*** Excerpted data ***

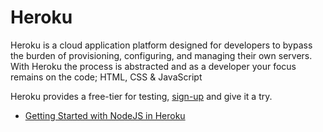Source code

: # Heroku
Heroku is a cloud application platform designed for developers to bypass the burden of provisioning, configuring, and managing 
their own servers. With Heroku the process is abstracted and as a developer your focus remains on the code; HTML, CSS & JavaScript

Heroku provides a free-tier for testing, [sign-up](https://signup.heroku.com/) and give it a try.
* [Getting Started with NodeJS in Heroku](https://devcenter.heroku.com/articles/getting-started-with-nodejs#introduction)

***
*** Excerpted data ***

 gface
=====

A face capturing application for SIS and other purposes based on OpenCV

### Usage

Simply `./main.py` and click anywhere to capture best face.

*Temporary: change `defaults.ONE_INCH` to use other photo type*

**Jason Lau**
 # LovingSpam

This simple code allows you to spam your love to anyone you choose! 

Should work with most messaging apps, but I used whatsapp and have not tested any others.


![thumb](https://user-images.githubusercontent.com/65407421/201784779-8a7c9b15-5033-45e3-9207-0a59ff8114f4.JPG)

***

- _What is being asked_: Nothing but a number should be given for this: how many lines in the entries above contain "application"?

- _Answer space_: 2